Speakers
Description
The power converters at CERN deliver a broad range of complex functionalities to assure the correct magnetic field throughout the beam acceleration cycle. The power converter controls are composed of remotely programmable electronics, however such flexibility is also vulnerable to regression that requires thorough testing. Further, testing requires a significant investment in infrastructure to allow systems capable of supplying up to 10MW, 100kV and 100kA to be validated. This paper describes a system test platform using continuous integration techniques and hardware-in-the-loop modelling to validate the controls before deployment.
Summary (500 words)
The power converters at CERN deliver a broad range of complex functionalities to assure the correct magnetic field throughout the beam acceleration cycle. These complex functionalities are diverse, for example to assure a precision of the regulated current is better than 100 parts per million, or to minimise the consumed power when delivering up to 31 different current functions on a pulse to pulse modulation basis.

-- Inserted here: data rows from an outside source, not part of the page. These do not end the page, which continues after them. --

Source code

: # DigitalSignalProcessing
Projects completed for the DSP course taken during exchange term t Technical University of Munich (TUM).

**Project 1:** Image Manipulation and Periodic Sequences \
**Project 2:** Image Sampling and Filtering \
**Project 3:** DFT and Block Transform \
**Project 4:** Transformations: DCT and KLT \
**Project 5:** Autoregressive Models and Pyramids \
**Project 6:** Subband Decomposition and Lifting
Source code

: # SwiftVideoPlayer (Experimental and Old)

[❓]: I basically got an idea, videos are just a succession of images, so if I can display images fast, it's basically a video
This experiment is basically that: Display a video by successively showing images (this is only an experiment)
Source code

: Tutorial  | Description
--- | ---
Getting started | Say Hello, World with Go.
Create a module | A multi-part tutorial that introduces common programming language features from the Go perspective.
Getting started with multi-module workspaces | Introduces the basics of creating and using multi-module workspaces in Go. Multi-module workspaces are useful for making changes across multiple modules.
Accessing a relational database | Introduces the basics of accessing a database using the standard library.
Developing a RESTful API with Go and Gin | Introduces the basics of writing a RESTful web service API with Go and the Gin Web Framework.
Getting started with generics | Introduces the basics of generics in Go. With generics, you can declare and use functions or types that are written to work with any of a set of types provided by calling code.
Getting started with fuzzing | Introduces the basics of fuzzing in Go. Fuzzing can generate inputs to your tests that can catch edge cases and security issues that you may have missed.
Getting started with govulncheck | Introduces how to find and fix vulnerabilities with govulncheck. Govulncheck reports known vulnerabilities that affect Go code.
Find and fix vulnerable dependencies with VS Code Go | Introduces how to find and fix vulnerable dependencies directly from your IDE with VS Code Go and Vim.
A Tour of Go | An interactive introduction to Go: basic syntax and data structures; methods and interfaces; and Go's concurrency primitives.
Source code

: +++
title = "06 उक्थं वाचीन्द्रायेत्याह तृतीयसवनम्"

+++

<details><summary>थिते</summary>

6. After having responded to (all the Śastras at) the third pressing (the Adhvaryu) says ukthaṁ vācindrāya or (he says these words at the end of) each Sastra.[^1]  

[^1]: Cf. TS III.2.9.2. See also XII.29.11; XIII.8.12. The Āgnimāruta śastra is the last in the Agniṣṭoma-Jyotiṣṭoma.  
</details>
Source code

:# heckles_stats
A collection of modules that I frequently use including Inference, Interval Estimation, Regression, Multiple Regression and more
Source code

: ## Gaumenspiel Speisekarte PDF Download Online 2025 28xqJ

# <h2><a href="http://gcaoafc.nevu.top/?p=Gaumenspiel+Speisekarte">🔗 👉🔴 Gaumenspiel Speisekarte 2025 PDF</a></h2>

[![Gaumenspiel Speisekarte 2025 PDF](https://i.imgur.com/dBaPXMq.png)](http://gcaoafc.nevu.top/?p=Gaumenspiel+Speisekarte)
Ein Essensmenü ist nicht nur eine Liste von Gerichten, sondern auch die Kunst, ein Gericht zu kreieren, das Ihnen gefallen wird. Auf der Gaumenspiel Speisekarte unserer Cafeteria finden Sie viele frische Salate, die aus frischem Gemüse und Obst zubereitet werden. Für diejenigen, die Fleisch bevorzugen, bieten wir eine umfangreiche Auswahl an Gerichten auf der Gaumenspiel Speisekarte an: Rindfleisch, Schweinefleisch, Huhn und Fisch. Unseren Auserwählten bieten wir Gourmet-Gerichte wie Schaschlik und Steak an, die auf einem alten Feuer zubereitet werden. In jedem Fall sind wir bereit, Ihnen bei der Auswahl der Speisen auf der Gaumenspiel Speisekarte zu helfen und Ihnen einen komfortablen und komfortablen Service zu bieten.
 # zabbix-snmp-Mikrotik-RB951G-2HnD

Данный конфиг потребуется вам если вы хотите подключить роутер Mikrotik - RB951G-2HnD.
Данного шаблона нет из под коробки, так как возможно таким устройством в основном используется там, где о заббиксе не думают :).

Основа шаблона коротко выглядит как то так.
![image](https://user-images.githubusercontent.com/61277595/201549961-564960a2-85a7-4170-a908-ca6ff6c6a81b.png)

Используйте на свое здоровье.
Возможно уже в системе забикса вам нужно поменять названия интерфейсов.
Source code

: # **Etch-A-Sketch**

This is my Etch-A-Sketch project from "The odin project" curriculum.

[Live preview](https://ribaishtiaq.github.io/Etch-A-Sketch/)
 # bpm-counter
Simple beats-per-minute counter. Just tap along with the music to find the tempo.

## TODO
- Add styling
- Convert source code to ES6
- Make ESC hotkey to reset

To be capable of delivering such functionality, by design the power converter controls must be remotely programmable electronics. The controls platform is composed of both microprocessors and DSPs running software, and FPGAs running firmware. In total there are more than 100 different compiled codes that must be deployed in different combinations to the accelerator power converter control systems. Such flexibility is vulnerable to regression that requires thorough testing, however this is in itself a challenge, as the target systems vary in size and can be rated up to 10MW, 100kV and 100kA. Traditionally thorough lab testing has been made before final installation and commissioning, however this model is no longer adequate for platforms that can now change even after operation has begun.
To meet the challenge of validating the electronics controls, a platform that can test the electronics controls using continuous integration techniques has been developed. The python code to control the tests is running in a gitlab repository from which the continuous integration and continuous deployment (CI/CD) environment is configured. In particular, to meet the challenge of testing large power systems, models of the systems have been deployed in a hardware-in-the-loop (HIL) platform. These models replicate the behaviour of the power plant when interfaced to the controls platform, thus allowing the controls behaviour to be explored and validated.
This paper describes a system test platform using continuous integration techniques and hardware-in-the-loop modelling to validate the controls before deployment. The hardware and software technologies required for such a platform will be described, and early results of the testing will be presented.
By using continuous integration techniques, and hardware in the loop technology, the ability to validate code for regression can be made whenever a new code compilation is made, or before code deployment. Further, this is possible without the cost of maintaining a high power test platform for a wide range of equipment.